Bentinck was born into the prominent Bentinck family, the fifth child and third son of William Bentinck, 4th Duke of Portland and Henrietta (née Scott). His mother was the daughter, and along with her two sisters, the heiress of wealthy General John Scott of Fife.
He was known by George, as all the males in his family were given the first name William. He was educated privately and grew up at the family estate of Welbeck Abbey in Nottinghamshire, and at Fullarton House, near Troon, Ayrshire, where his father was developing the docks.
In 1818, Bentinck and his older brother John joined the army, but personal conflicts derailed his military career. As an officer in the 9th Lancers, he called his superior officer, Captain John Ker, a "poltroon", in February 1821. Ker levelled charges against Bentinck of "inattention to duty and contemptuous, insubordinate and disrespectful behaviour." Bentinck requested an inquiry into the charges and was ultimately cleared. However, the incident would not die and in May 1821, in Paris, Bentinck and Ker were prepared to duel. Bentinck's uncle George Canning, interceded and stopped the event.
Bentinck returned to England and exchanged regiments, with the plan of going to India. In May 1822, he was assigned as aide-de-camp to Canning, who had accepted the position of Governor-General of India. Instead, Canning became foreign secretary after The Marquess of Londonderry committed suicide. Canning requested both George and John be his non-stipendiary private secretaries "to wean them from their too great zeal in the chase and too great idleness in every other respect." John declined, joining the Life Guard Regiment, but George accepted the position.
In 1824, the death of their eldest brother, Henry, the Marquess of Titchfield, caused another change of plans. John became the Marquess of Titchfield and George took his place in the Life Guards, "it being the duke of Portland's wish that he should now take to the army as his profession."
Once again conflicts arose; in July 1825, Bentinck engaged a junior officer in a bloodless duel over an incident related to the mess accounts. Bentinck then left the regiment and took half-pay with the rank of major.
In 1828, he ran unopposed as the Whig representative for King's Lynn before moving over to join the Conservative Party (via the Derby Dilly parliamentary faction) by about 1835-6. Bentinck held King's Lynn until his death.
Before his interest in active politics in the 1840s, Bentinck was far better known for his interest in "the Turf." He was a notorious gambler, often losing substantial amounts. Bentinck owned several successful racehorses and his stable, which he established at Goodwood, was renowned for its quality. During the 1845 season, it was estimated that he had won more than £100,000.
Bentinck made strenuous efforts to eliminate fraud in the sport (although his own behaviour in fixing odds was not always scrupulous). In 1844, having exposed the winner of the Derby as a fraud, he proposed a set of rules to cover horse racing. By a series of legal actions he also limited the corruption involved in making and settlement of bets, deriving from outdated legislation. He is also credited with inventing the flag start at a race meeting at Goodwood. Prior to that races had been started by the starter shouting.

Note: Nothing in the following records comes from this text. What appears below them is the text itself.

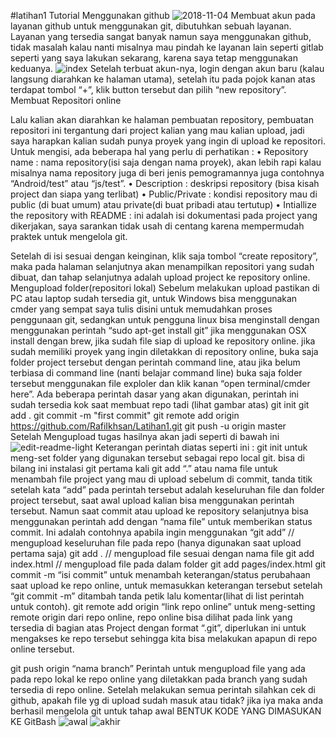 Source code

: #latihan1
Tutorial Menggunakan github
![2018-11-04](https://user-images.githubusercontent.com/46559356/51582426-91e8f280-1efe-11e9-9be6-7992f8762e55.png)
Membuat akun pada layanan github
untuk menggunakan git, dibutuhkan sebuah layanan. Layanan yang tersedia sangat banyak namun saya menggunakan github, tidak masalah kalau nanti misalnya mau pindah ke layanan lain seperti gitlab seperti yang saya lakukan sekarang, karena saya tetap menggunakan keduanya.
![index](https://user-images.githubusercontent.com/46559356/51582445-a4fbc280-1efe-11e9-9171-036eb64feb50.jpg)
Setelah terbuat akun-nya, login dengan akun baru (kalau langsung diarahkan ke halaman utama), setelah itu pada pojok kanan atas terdapat tombol “+”, klik button tersebut dan pilih “new repository”.
Membuat Repositori online

Lalu kalian akan diarahkan ke halaman pembuatan repository, pembuatan repositori ini tergantung dari project kalian yang mau kalian upload, jadi saya harapkan kalian sudah punya proyek yang ingin di upload ke repositori.
Untuk mengisi, ada beberapa hal yang perlu di perhatikan :
•	Repository name : nama repository(isi saja dengan nama proyek), akan lebih rapi kalau misalnya nama repository juga di beri jenis pemogramannya juga contohnya “Android/test” atau “js/test”.
•	Description : deskripsi repository (bisa kisah project dan siapa yang terlibat)
•	Public/Private : kondisi repository mau di public (di buat umum) atau private(di buat pribadi atau tertutup)
•	Intiallize the repository with README : ini adalah isi dokumentasi pada project yang dikerjakan, saya sarankan tidak usah di centang karena mempermudah praktek untuk mengelola git.

Setelah di isi sesuai dengan keinginan, klik saja tombol “create repository”, maka pada halaman selanjutnya akan menampilkan repositori yang sudah dibuat, dan tahap selanjutnya adalah upload project ke repository online.
Mengupload folder(repositori lokal)
Sebelum melakukan upload pastikan di PC atau laptop sudah tersedia git, untuk Windows bisa menggunakan cmder yang sempat saya tulis disini untuk memudahkan proses penggunaan git, sedangkan untuk pengguna linux bisa menginstall dengan menggunakan perintah “sudo apt-get install git” jika menggunakan OSX install dengan brew, jika sudah file siap di upload ke repository online.
jika sudah memiliki proyek yang ingin diletakkan di repository online, buka saja folder project tersebut dengan perintah command line, atau jika belum terbiasa di command line (nanti belajar command line) buka saja folder tersebut menggunakan file exploler dan klik kanan “open terminal/cmder here”. Ada beberapa perintah dasar yang akan digunakan, perintah ini sudah tersedia kok saat membuat repo tadi (lihat gambar atas) 
git init 
git add . 
git commit -m "first commit" 
git remote add origin https://github.com/RafiIkhsan/Latihan1.git 
git push -u origin master
 
Setelah Mengupload tugas hasilnya akan jadi seperti di bawah ini 
![edit-readme-light](https://user-images.githubusercontent.com/46559356/51582447-a88f4980-1efe-11e9-8459-4ace351e0809.png)
Keterangan perintah diatas seperti ini :
git init
untuk meng-set folder yang digunakan tersebut sebagai repo local git. bisa di bilang ini instalasi git pertama kali
git add “.” atau nama file
untuk menambah file project yang mau di upload sebelum di commit, tanda titik setelah kata “add” pada perintah tersebut adalah keseluruhan file dan folder project tersebut, saat awal upload kalian bisa menggunakan perintah tersebut. Namun saat commit atau upload ke repository selanjutnya bisa menggunakan perintah add dengan “nama file” untuk memberikan status commit. Ini adalah contohnya apabila ingin menggunakan “git add” 
// mengupload keseluruhan file pada repo (hanya digunakan saat upload pertama saja)
git add .
// mengupload file sesuai dengan nama file
git add index.html
// mengupload file pada dalam folder
git add pages/index.html
git commit -m “isi commit”
untuk menambah keterangan/status perubahaan saat upload ke repo online, untuk memasukkan keterangan tersebut setelah “git commit -m” ditambah tanda petik lalu komentar(lihat di list perintah untuk contoh).
git remote add origin “link repo online”
untuk meng-setting remote origin dari repo online, repo online bisa dilihat pada link yang tersedia di bagian atas Project dengan format “.git”, diperlukan ini untuk mengakses ke repo tersebut sehingga kita bisa melakukan apapun di repo online tersebut.

git push origin “nama branch”
Perintah untuk mengupload file yang ada pada repo lokal ke repo online yang diletakkan pada branch yang sudah tersedia di repo online.
Setelah melakukan semua perintah silahkan cek di github, apakah file yg di upload sudah masuk atau tidak? jika iya maka anda berhasil mengelola git untuk tahap awal
BENTUK KODE YANG DIMASUKAN KE GitBash
![awal](https://user-images.githubusercontent.com/46559356/51582459-b93fbf80-1efe-11e9-9b2e-6b37c9740681.png)
![akhir](https://user-images.githubusercontent.com/46559356/51582465-c197fa80-1efe-11e9-8200-5338b07f478e.png)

Though he was an "aristocratic dandy" who wore a new silk scarf every day, Bentinck's volatile temper again got him in trouble. He nearly lost his life in a duel over an unpaid debt. He fired his pistol in the air as his opponent, Squire Osbaldeston, an expert marksman, was flustered and missed, shooting Bentinck cleanly through the hat.
Despite his success in horse racing, his father reportedly strongly disapproved of this activity, and the duke was delighted when his son returned to "the more elevated occupations of political society." To commit himself to his political career, in 1846, Bentinck sold his entire stables and racing team for the bargain price of £10,000.
Bentinck first became prominent in politics in 1846 when he, with Disraeli, led the protectionist opposition to the repeal of the Corn Laws. Until he rose to speak against their repeal, he had not spoken a word in 18 years in Parliament. Historians see Bentinck's participation as vital, for the majority of those who opposed repeal were country gentlemen, who were far more likely to follow the son of a Duke than Disraeli, an Anglicized Sephardic-Jewish literary figure, then of dubious repute. The Bentinck-Disraeli relationship culminated in Bentinck offering to provide a £25,000 loan for Disraeli's purchase of Hughenden Manor in 1848.
Although Bentinck and Disraeli did not prevent the repeal of the Corn Laws, they did succeed in forcing Peel's resignation some weeks later over the Irish Coercion Bill. The Conservative Party broke in half; some hundred free-trade Peelites followed Peel, while 230 protectionists formed the new Conservative Party, with Stanley (later the Earl of Derby) as overall leader. Bentinck became leader of the party in the House of Commons. He unsuccessfully led calls upon the government of Lord John Russell to alleviate suffering in Ireland arising from the Irish famine by investing in a substantial railway construction programme.
Bentinck resigned the leadership in 1848, his support of Jewish emancipation being unpopular with the bulk of the party, and was succeeded by the Marquess of Granby.
On 21 September 1848, Bentinck left his father's home at Welbeck Abbey at 3 pm, intending to walk 6 miles (9.7 km) through "The Dukeries" to Thoresby Hall to dine with Charles Pierrepont, 2nd Earl Manvers. A search party was sent to look for him when he did not arrive at Thoresby, and his body was ultimately found at 9 p.m. He was aged 46.
Initial reports stated it appeared he died of "apoplexy," but it is believed he died of a heart attack. Although there were rumours of suicide (or even murder), his autopsy clearly showed emphysema and congestion of the lungs. Bentinck, who was unmarried, was buried in the Duke of Portland vault at Marylebone Old Church in London.
He is commemorated with a statue in London's Cavendish Square Gardens, a memorial close to the spot where he died near Worksop, and a large gothic memorial by Thomas Chambers Hine erected in Mansfield.
Charles Greville (who had once been a partner of Bentinck in a horse-racing syndicate) wrote of him after his death: "He brought into politics the same ardour, activity, industry and cleverness which he had displayed on the turf . . . having once espoused a cause and espoused a party, from whatever motive, he worked with all the force of his intellect and a superhuman power of application in what he perceived to be the interest of that party and that cause . . . [However] I have not the least doubt that, for his own reputation and celebrity, he died at the most opportune period; his fame had probably reached its zenith, and credit was given him for greater abilities than he possessed."
The department of Manuscripts and Special Collections, The University of Nottingham holds the correspondence and personal papers of Lord George Bentinck, as part of the Portland (Welbeck) Collection.